Why are sanctions imposed?

The United Nations Security Council (UNSC) maintains a Taliban sanctions regime to promote the peace, stability and security of Afghanistan. The Taliban is no longer considered a terrorist organisation and is involved in political processes in Afghanistan. However, sanctions continue to apply in relation to persons and entities designated for the purposes of the Taliban sanctions regime. Australia implements UNSC sanctions by incorporating them into Australian sanctions law.

What is prohibited by The Taliban sanctions regime?

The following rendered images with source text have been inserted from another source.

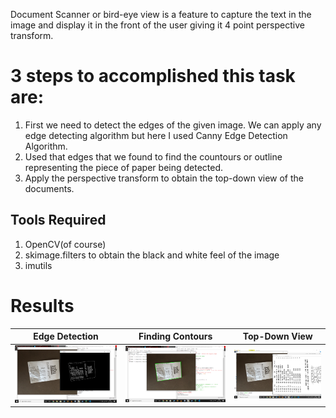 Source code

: Document Scanner or bird-eye view is  a feature to capture the text in the image and display it in the front of the user giving it 4 point perspective transform.

# 3 steps to accomplished this task are:

1. First we need to detect the edges of the given image. We can apply any edge detecting algorithm but here I used Canny Edge Detection Algorithm.
2. Used that edges that we found to find the countours or outline representing the piece of paper being detected.
3. Apply the perspective transform to obtain the top-down view of the documents.

## Tools Required
1. OpenCV(of course)
2. skimage.filters to obtain the black and white feel of the image
3. imutils

# Results

 | Edge Detection  |  Finding Contours | Top-Down View |
| ------------- | ------------- | ------------- |
| ![Alt text](results/edge.png?raw=true "Canny Edge" )  |   ![Alt text](results/contour.png?raw=true " Contours" )  |   ![Alt text](results/Scan.png?raw=true " 4 point perspective" )

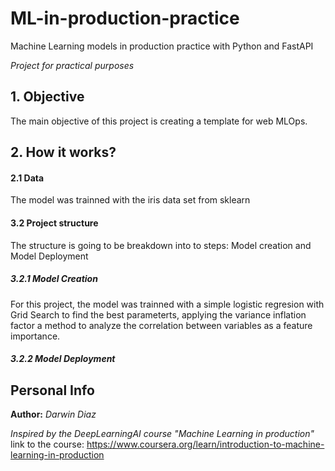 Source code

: # ML-in-production-practice
Machine Learning models in production practice with Python and FastAPI 

*Project for practical purposes*

## 1. Objective

The main objective of this project is creating a template for web MLOps.

## 2. How it works?

#### 2.1 Data

The model was trainned with the iris data set from sklearn

#### 3.2 Project structure

The structure is going to be breakdown into to steps: Model creation and Model Deployment

##### 3.2.1 Model Creation

For this project, the model was trainned with a simple logistic regresion with Grid Search to find the best parameterts, applying the variance inflation factor a method to analyze the correlation between variables as a feature importance.

##### 3.2.2 Model Deployment




## Personal Info
__Author:__ *Darwin Diaz*

*Inspired by the DeepLearningAI course "Machine Learning in production"*
link to the course: https://www.coursera.org/learn/introduction-to-machine-learning-in-production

The Taliban sanctions regime imposes the following sanctions measures:

Measure

UNSC

Autonomous

restrictions on supplying arms and related matériel  

 

restrictions on providing services related to military activities (technical, financial or other assistance, or training)

 

restrictions on providing assets to designated persons or entities

 

restrictions on dealing with the assets of designated persons or entities

 

travel bans on designated persons

 

Restrictions on supplying arms or related matériel

It is prohibited to directly or indirectly supply, sell or transfer arms or related matériel to The Taliban, or to a person or entity designated for the purpose of The Taliban regime.

Arms or related matériel includes, but is not limited to, weapons, ammunition, military vehicles and equipment, and spare parts and accessories for any of those things. It also includes paramilitary equipment. While each case will be considered individually, goods on the Defence and Strategic Goods List are likely to be considered arms or related matériel. Depending on the context, end user and end use, other goods may also be considered arms or related matériel. Go to Factsheet: Arms and Related Matériel for information on what to consider when assessing whether a good is an arm or related matériel.

Restrictions on providing certain services

It is prohibited to supply technical advice, assistance or training related to military activities to the Taliban or to a person or entity designated for the purposes of The Taliban sanctions regime.

Restrictions of providing assets to designated persons or entities

It is prohibited to directly or indirectly make an asset available to (or for the benefit of) The Taliban or to a person or entity designated for the purposes of The Taliban sanctions regime.

Restrictions on dealing with the assets of designated persons or entities (requirement to freeze assets)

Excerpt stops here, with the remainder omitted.